··· Entries supplied ···

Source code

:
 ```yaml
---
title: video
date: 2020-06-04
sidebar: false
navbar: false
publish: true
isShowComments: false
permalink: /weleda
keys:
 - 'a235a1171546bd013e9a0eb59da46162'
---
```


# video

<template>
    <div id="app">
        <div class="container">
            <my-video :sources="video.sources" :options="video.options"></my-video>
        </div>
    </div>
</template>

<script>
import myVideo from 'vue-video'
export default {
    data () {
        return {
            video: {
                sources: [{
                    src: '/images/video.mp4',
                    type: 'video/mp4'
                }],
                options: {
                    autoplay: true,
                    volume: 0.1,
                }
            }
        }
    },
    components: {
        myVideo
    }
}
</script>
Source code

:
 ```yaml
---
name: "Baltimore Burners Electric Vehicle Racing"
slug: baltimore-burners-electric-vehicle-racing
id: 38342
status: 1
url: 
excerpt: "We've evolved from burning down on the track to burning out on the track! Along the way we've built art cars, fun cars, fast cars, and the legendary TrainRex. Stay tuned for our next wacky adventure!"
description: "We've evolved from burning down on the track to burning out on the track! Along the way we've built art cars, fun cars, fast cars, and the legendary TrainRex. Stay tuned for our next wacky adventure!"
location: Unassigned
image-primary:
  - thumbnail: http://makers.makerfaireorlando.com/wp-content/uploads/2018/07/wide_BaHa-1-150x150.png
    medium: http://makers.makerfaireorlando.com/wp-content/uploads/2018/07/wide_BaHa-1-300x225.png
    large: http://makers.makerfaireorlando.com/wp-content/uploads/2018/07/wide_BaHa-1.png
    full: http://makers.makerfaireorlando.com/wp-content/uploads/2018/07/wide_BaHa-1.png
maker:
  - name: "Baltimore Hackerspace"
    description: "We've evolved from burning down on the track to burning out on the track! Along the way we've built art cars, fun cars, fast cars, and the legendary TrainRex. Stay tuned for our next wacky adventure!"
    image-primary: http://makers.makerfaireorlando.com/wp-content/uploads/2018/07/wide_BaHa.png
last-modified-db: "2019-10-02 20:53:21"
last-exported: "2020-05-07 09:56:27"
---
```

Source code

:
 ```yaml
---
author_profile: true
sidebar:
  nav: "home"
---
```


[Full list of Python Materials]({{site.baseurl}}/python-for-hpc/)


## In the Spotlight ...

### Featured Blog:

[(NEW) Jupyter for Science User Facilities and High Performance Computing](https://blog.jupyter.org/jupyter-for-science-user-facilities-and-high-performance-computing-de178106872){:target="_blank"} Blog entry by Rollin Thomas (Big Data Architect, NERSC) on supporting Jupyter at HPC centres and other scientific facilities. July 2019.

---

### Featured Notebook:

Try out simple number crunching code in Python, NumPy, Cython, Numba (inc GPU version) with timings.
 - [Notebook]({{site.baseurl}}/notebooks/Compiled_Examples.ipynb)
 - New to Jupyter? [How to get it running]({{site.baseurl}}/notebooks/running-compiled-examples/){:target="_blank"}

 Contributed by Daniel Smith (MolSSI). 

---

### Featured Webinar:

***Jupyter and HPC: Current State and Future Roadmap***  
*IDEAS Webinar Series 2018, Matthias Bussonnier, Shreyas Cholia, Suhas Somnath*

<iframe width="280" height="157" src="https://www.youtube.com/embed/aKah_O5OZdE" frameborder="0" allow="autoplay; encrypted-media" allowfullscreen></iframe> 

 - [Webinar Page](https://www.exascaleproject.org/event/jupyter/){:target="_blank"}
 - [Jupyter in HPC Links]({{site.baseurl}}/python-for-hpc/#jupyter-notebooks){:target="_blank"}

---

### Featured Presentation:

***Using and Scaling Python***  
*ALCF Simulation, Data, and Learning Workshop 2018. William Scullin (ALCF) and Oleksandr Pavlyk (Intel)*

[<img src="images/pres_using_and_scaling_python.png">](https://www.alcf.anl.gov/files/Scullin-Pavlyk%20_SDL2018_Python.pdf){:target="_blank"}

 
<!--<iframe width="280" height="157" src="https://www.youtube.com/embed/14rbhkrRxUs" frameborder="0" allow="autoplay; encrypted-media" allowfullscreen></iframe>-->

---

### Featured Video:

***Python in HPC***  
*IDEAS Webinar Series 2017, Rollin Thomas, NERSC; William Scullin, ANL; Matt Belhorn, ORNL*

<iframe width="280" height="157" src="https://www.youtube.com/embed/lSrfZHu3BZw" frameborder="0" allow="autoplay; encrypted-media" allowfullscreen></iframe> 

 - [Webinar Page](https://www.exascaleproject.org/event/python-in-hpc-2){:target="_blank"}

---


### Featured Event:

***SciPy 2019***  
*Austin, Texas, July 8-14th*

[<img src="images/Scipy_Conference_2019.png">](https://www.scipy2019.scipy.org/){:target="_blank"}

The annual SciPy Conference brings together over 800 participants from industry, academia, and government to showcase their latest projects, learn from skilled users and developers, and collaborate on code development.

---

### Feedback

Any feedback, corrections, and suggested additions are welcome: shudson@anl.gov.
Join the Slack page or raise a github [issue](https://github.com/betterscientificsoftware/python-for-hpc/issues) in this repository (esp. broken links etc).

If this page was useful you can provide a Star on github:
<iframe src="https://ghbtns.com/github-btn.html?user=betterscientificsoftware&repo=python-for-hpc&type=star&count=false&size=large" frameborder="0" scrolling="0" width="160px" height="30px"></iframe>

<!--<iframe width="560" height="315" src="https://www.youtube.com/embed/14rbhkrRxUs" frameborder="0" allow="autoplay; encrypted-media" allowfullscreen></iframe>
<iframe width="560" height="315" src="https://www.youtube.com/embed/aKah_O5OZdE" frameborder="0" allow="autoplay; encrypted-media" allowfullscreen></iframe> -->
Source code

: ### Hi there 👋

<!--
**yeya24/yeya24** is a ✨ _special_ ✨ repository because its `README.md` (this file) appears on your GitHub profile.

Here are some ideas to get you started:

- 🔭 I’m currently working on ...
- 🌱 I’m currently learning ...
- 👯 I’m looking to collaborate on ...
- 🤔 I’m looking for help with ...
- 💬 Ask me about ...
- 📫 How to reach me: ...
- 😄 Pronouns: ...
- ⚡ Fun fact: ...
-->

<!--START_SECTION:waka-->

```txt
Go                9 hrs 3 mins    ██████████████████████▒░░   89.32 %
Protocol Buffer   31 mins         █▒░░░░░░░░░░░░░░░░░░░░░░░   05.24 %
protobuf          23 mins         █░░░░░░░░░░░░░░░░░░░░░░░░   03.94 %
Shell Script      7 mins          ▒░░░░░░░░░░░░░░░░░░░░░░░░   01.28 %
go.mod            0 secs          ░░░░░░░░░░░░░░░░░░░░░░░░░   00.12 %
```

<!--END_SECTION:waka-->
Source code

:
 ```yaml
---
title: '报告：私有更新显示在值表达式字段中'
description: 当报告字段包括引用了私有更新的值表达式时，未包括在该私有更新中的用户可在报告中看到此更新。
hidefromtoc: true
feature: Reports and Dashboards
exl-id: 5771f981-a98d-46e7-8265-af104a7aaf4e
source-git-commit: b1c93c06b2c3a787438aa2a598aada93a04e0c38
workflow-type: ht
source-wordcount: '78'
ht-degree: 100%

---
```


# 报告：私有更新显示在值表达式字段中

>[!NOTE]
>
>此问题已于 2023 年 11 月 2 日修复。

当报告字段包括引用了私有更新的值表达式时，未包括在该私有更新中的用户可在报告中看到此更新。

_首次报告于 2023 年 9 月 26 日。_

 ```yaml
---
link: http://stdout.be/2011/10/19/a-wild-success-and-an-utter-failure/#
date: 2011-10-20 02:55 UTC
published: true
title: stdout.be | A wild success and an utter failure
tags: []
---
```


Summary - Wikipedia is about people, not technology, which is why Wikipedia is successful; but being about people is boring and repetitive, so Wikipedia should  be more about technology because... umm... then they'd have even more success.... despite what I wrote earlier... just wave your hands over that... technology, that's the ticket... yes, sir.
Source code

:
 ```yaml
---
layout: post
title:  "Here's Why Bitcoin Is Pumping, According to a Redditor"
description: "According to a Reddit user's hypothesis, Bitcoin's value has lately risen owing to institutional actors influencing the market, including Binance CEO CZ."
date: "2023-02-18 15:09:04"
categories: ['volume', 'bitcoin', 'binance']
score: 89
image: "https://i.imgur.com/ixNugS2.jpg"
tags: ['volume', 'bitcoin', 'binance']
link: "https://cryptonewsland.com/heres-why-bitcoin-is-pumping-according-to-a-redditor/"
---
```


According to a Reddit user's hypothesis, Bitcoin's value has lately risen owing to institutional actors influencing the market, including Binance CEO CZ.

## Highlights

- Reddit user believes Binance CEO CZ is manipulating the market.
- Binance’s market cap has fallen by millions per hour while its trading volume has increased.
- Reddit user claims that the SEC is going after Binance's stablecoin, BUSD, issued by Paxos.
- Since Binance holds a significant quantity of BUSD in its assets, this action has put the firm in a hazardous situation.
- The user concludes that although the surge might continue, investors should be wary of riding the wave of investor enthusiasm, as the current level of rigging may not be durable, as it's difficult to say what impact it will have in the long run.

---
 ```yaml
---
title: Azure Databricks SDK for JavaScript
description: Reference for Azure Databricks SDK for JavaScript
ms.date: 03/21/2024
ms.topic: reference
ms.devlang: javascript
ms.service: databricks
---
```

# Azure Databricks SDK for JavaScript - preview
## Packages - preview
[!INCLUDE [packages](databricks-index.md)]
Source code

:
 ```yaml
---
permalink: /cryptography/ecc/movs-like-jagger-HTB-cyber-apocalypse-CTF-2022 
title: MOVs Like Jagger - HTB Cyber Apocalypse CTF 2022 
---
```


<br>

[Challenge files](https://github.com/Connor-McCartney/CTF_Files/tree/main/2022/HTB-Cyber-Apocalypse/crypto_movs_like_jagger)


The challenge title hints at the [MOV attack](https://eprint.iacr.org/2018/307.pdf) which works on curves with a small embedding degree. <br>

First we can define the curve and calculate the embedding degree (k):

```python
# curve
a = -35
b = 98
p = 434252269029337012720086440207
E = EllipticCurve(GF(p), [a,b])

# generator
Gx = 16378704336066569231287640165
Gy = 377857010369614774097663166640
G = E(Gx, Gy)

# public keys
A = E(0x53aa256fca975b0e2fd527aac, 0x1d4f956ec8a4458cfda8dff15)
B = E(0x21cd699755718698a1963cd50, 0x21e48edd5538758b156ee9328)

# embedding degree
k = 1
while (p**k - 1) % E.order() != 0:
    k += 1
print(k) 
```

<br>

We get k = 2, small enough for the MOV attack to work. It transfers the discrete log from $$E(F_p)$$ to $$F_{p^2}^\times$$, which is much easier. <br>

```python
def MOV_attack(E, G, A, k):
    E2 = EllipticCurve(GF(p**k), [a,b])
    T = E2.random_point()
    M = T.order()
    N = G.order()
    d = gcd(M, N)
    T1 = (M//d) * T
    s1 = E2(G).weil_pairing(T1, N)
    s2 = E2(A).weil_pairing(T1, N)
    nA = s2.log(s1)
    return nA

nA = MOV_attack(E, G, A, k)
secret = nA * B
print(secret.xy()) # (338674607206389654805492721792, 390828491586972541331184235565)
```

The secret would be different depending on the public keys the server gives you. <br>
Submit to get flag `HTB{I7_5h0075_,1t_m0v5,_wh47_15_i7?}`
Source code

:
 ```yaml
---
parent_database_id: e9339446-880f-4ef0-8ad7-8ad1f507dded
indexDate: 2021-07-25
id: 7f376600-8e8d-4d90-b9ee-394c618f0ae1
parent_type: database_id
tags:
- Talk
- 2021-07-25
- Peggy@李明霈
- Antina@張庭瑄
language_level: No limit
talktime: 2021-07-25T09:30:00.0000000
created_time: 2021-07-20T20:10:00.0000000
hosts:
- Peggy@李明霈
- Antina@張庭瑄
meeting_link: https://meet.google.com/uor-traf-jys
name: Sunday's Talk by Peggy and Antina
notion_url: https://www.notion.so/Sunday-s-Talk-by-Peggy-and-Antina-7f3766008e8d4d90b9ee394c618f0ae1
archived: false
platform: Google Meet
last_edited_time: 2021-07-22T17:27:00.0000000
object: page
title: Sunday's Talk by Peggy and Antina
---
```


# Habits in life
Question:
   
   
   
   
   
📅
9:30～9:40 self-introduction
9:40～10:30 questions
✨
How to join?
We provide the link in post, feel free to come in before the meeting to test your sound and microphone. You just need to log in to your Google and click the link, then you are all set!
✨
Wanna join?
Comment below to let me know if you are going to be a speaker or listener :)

···

### Work to complete
Tell how many lines above include "large", and add no other text.

### Answer to this exercise
2